Clarice is based on the psychological horror novel The Silence of the Lambs by Thomas Harris and its 1991 movie adaption. Both the film and novel depict Jame Gumb, known as the serial killer “Buffalo Bill”, as having signs of gender dysphoria.
The CBS series explores FBI agent Clarice Starling’s past trauma after confronting and killing Gumb and encountering another serial killer, Hannibal Lecter.
The film painted Buffalo Bill as a “transsexual”, although Anthony Hopkin’s Lector told Jodie Foster’s Starling that Bill is “not a real transsexual”. Now, the new series is confronting the film’s problematic trans representation.
Trans activist and actor Jen Richards plays Julia Lawson, an informant helping Starling. Lawson, who is a trans character, has been living with transphobia caused by Buffalo Bill and ends up helping Starling on a case.
In the episode “Silence in Purgatory”, Lawson confronts Starling about the case. She explained the discovery and killing of Buffalo Bill suddenly resulted in the “biggest story on everyone’s mind” being that “transsexuals were monsters”.
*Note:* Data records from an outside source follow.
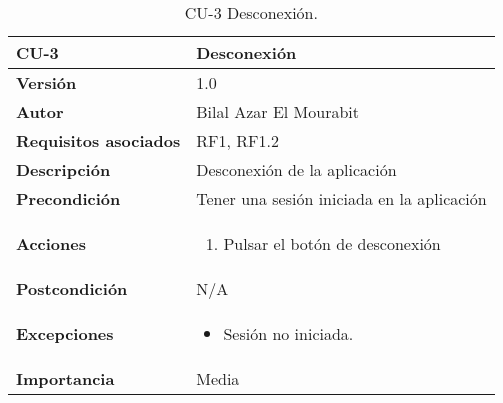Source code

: \begin{table}[H]
	\centering
	\begin{tabularx}{\linewidth}{ p{} p{} }
		\toprule
		\textbf{CU-3}    & \textbf{Desconexión}\\
		\toprule
		\textbf{Versión}              & 1.0    \\
		\textbf{Autor}                & Bilal Azar El Mourabit \\
		\textbf{Requisitos asociados} & RF1, RF1.2 \\
		\textbf{Descripción}          & Desconexión de la aplicación \\
    		\textbf{Precondición}         & Tener una sesión iniciada en la aplicación  \\
		\textbf{Acciones}             & 
		\begin{enumerate}
			\def\labelenumi{\arabic{enumi}.}
			\tightlist
			\item Pulsar el botón de desconexión
		\end{enumerate}\\
		\textbf{Postcondición}        & N/A \\
		\textbf{Excepciones}          & \begin{itemize}
		    \item Sesión no iniciada.
		\end{itemize} \\
		\textbf{Importancia}          & Media \\
		\bottomrule
	\end{tabularx}
	\caption{CU-3 Desconexión.}
\end{table}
Lawson then reveals that she is transgender, but she must hide the fact that she is because of “stories like Buffalo Bill”. She added: “I could lose my life. My job. I have to hide who I am because of stories like Buffalo Bill, and at the centre of all of those was you.”
Elizabeth Klaviter, who is an executive producer on Clarice, told Forbes that the trans narrative was especially critical because the Hannibal Lecter franchise has “done a great deal of harm” to the trans community, which is “already in a vulnerable position in the world”. She said the creators of the show felt the “weight of that” legacy.
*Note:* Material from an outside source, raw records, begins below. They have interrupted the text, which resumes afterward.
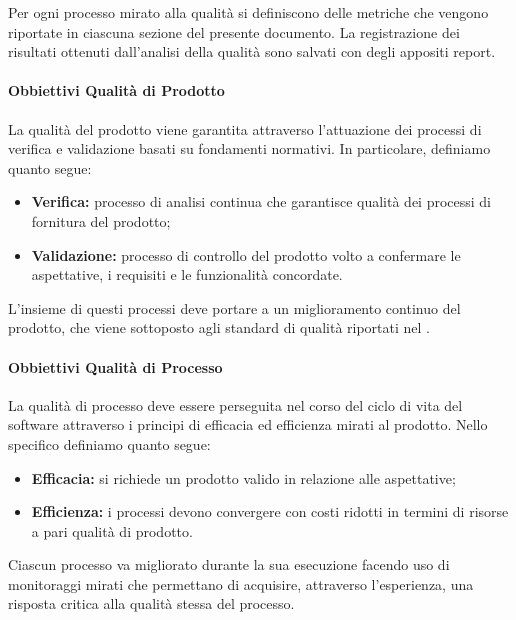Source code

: 	Per ogni processo mirato alla qualità si definiscono delle metriche che vengono riportate in ciascuna sezione del presente documento.
	La registrazione dei risultati ottenuti dall'analisi della qualità sono salvati con degli appositi report.

		\paragraph{Obbiettivi Qualità di Prodotto}

		La qualità del prodotto viene garantita attraverso l'attuazione dei processi di verifica e validazione basati su fondamenti normativi. In particolare, definiamo quanto segue:
		\begin{itemize}
			\item \textbf{Verifica:} processo di analisi continua che garantisce qualità dei processi di fornitura del prodotto;
			\item \textbf{Validazione:} processo di controllo del prodotto volto a confermare le aspettative, i requisiti e le funzionalità concordate.
		\end{itemize}

		L'insieme di questi processi deve portare a un miglioramento continuo del prodotto, che viene sottoposto agli standard di qualità riportati nel .

		\paragraph{Obbiettivi Qualità di Processo}

		La qualità di processo deve essere perseguita nel corso del ciclo di vita del software attraverso i principi di efficacia ed efficienza mirati al prodotto.
		Nello specifico definiamo quanto segue:
		\begin{itemize}
			\item \textbf{Efficacia:} si richiede un prodotto valido in relazione alle aspettative;
			\item \textbf{Efficienza:} i processi devono convergere con costi ridotti in termini di risorse a pari qualità di prodotto.
		\end{itemize}

		Ciascun processo va migliorato durante la sua esecuzione facendo uso di monitoraggi mirati che permettano di acquisire, attraverso l'esperienza, una risposta critica alla qualità stessa del processo. \\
Klaviter said they wanted to rewrite the complicated legacy of Starling, who is not only an “imperfect feminist hero” but also has a legacy that “kind of violates holistic and inclusive and intersectional version of feminism”.
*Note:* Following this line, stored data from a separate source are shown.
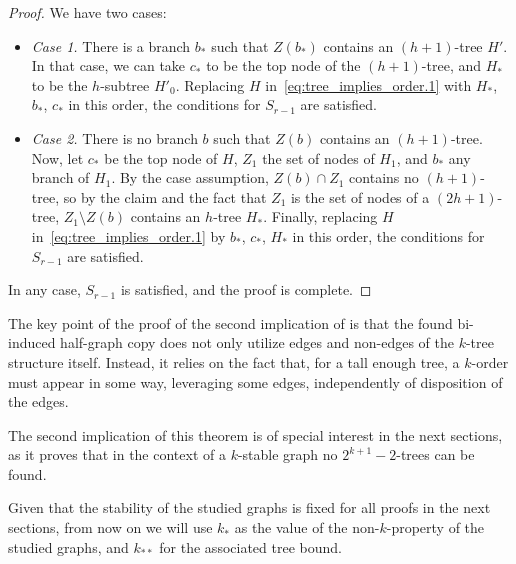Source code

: \begin{theorem}
\begin{proof}
                We have two cases:
                \begin{itemize}
                    \item \emph{Case 1.} There is a branch $b_*$ such that $Z(b_*)$ contains an $(h+1)$-tree $H'$.
                        In that case, we can take $c_*$ to be the top node of the $(h+1)$-tree, and $H_*$ to be the
                        $h$-subtree $H'_0$.
                        Replacing $H$ in~\eqref{eq:tree_implies_order.1} with $H_*$, $b_*$, $c_*$ in this order, the
                        conditions for $S_{r-1}$ are satisfied.
                    \item \emph{Case 2.} There is no branch $b$ such that $Z(b)$ contains an $(h+1)$-tree.
                        Now, let $c_*$ be the top node of $H$, $Z_1$ the set of nodes of $H_1$, and
                        $b_*$ any branch of $H_1$.
                        By the case assumption, $Z(b) \cap Z_1$ contains no $(h+1)$-tree, so by the claim
                        and the fact that $Z_1$ is the set of nodes of a $(2h+1)$-tree,
                        $Z_1 \setminus Z(b)$ contains an $h$-tree $H_*$.
                        Finally, replacing $H$ in~\eqref{eq:tree_implies_order.1} by $b_*$, $c_*$, $H_*$ in this order, the
                        conditions for $S_{r-1}$ are satisfied.
                \end{itemize}
                In any case, $S_{r-1}$ is satisfied, and the proof is complete.
            \end{proof}
        \end{theorem}

        \begin{remark}
            The key point of the proof of the second implication of  is that the found
            bi-induced half-graph copy does not only utilize edges and non-edges of the $k$-tree structure itself.
            Instead, it relies on the fact that, for a tall enough tree, a $k$-order must appear in some way, leveraging
            some  edges, independently of disposition of the edges.
        \end{remark}

        The second implication of this theorem is of special interest in the next sections, as it proves that in the context
        of a $k$-stable graph no $2^{k+1}-2$-trees can be found.

        Given that the stability of the studied graphs is fixed for all proofs in the next sections, from now on we will use
        $k_*$ as the value of the non-$k$-property of the studied graphs, and $k_{**}$ for the associated tree bound.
She cautioned the creators did not set out to try to “fix” Starling’s legacy but instead try to envision a series that could be more trans-inclusive.
“I think ‘fixing’ is a strong word,” Klaviter said. “I wouldn’t use it because obviously we can’t go back in a time machine and alter what that movie was.”
She added the show’s creators and writers had “conversations about how to acknowledge that’s the legacy that it had”. Klaviter said she approached it by questioning how they could create a story that “includes a transgender woman that is positive” and move forward with the “kind of storytelling that honours the trans community” – or “at least doesn’t harm the trans community”.
Eleanor Jean, who is a writer on Clarice, told Forbes that she grew up as a young trans person in a “very conservative part of Texas”. She said she grew up only seeing representations of the trans community on TV and in movies. Jean, who came out as trans only five years ago, said it presented “such a limited scope” of the trans experience that she thought she “needed to be a sex worker and was probably going to be a drug addict” or “insane”.
Silence of the Lambs led her to believe her “transsexualism can make me a serial killer”, Jean said, adding that negative media depictions of the trans community “kept me in the closet for a long time”.